📚 Year 8 AQA Statistics: Unit Test Mock Paper Analysis | 八年级 AQA 统计:单元测试模拟卷解析
This mock paper analysis guides Year 8 students through typical AQA Statistics unit test questions, with step-by-step solutions and key revision points in both English and Chinese. Understanding these worked examples will strengthen your data handling skills and prepare you for exam success.

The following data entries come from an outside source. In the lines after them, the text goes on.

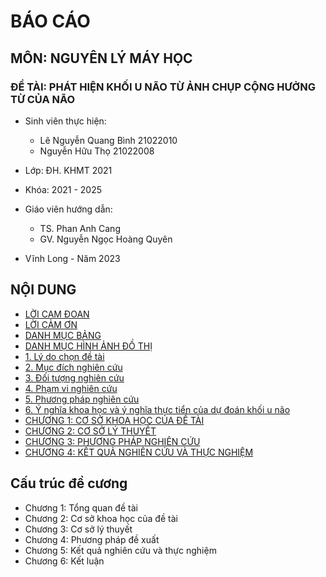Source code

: # BÁO CÁO
## MÔN: NGUYÊN LÝ MÁY HỌC
### ĐỀ TÀI: PHÁT HIỆN KHỐI U NÃO TỪ ẢNH CHỤP CỘNG HƯỞNG TỪ CỦA NÃO

- Sinh viên thực hiện:		
    - Lê Nguyễn Quang Bình	21022010
    - Nguyễn Hữu Thọ	21022008
- Lớp: ĐH. KHMT 2021	
- Khóa: 2021 - 2025	
		
- Giáo viên hướng dẫn:	
    - TS. Phan Anh Cang	
    - GV. Nguyễn Ngọc Hoàng Quyên

- Vĩnh Long - Năm 2023

## NỘI DUNG

- [LỜI CAM ĐOAN](#lời-cam-đoan)
- [LỜI CẢM ƠN](#lời-cảm-ơn)
- [DANH MỤC BẢNG](#danh-mục-bảng)
- [DANH MỤC HÌNH ẢNH ĐỒ THỊ](#danh-mục-hình-ảnh-đồ-thị)
- [1. Lý do chọn đề tài](#1-lý-do-chọn-đề-tài)
- [2. Mục đích nghiên cứu](#2-mục-đích-nghiên-cứu)
- [3. Đối tượng nghiên cứu](#3-đối-tượng-nghiên-cứu)
- [4. Phạm vi nghiên cứu](#4-phạm-vi-nghiên-cứu)
- [5. Phương pháp nghiên cứu](#5-phương-pháp-nghiên-cứu)
- [6. Ý nghĩa khoa học và ý nghĩa thực tiển của dự đoán khối u não](#6-ý-nghĩa-khoa-học-và-ý-nghĩa-thực-tiển-của-dự-đoán-khối-u-não)
- [CHƯƠNG 1: CƠ SỞ KHOA HỌC CỦA ĐỀ TÀI](#chương-1-cơ-sở-khoa-học-của-đề-tài)
- [CHƯƠNG 2: CƠ SỞ LÝ THUYẾT](#chương-2-cơ-sở-lý-thuyết)
- [CHƯƠNG 3: PHƯƠNG PHÁP NGHIÊN CỨU](#chương-3-phương-pháp-nghiên-cứu)
- [CHƯƠNG 4: KẾT QUẢ NGHIÊN CỨU VÀ THỰC NGHIỆM](#chương4-kết-quả-nghiên-cứu-và-thực-nghiệm)

## Cấu trúc đề cương
- Chương 1: Tổng quan đề tài
- Chương 2: Cơ sở khoa học của đề tài
- Chương 3: Cơ sở lý thuyết
- Chương 4: Phương pháp đề xuất
- Chương 5: Kết quả nghiên cứu và thực nghiệm
- Chương 6: Kết luận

本模拟卷解析带领八年级学生演练典型的 AQA 统计单元测试题,提供逐步求解过程和关键复习要点,并配以中英双语讲解。通过这些范例解析,你可以巩固数据处理能力,为考试做好充分准备。
1. Types of Data | 数据类型
The question asks to classify each item as qualitative or quantitative, and if quantitative, to further label it as discrete or continuous: shoe size, type of car, temperature (°C), number of siblings.

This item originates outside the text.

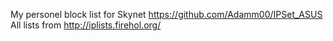 My personel block list for Skynet https://github.com/Adamm00/IPSet_ASUS
All lists from http://iplists.firehol.org/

题目要求将各项分类为定性数据或定量数据,如果是定量数据,还需标明是离散还是连续:鞋码、汽车类型、温度(°C)、兄弟姐妹数量。
Shoe size is numerical and can be ordered, so it is quantitative. Although shoe sizes can have half sizes, they take fixed values along a scale, making them discrete data.
鞋码是数字且可以排序,因此是定量数据。尽管有半码,但它们沿刻度取固定值,所以是离散数据。
Type of car is a category without a numerical meaning, so it is qualitative data.
汽车类型是类别,没有数值意义,因此是定性数据。
Temperature measured in degrees Celsius can take any value within a range and can include decimals, so it is quantitative continuous data.
以摄氏度计量的温度在范围内可取任意值且可以含小数,因此是定量连续数据。
Number of siblings is a count of people, which can only be a whole number, so it is quantitative discrete data.
兄弟姐妹数量是人数计数,只能是整数,所以是定量离散数据。
2. Bar Chart Interpretation | 条形图解读
A bar chart shows the favourite fruits of 40 students: apples (10), bananas (12), oranges (8), grapes (6), others (4). The question asks: which fruit is the mode and what fraction of the total prefer bananas?
某条形图显示了 40 名学生最喜欢的水果:苹果 (10)、香蕉 (12)、橙子 (8)、葡萄 (6)、其他 (4)。问题要求:找出众数水果,并计算喜欢香蕉的学生占总数的几分之几。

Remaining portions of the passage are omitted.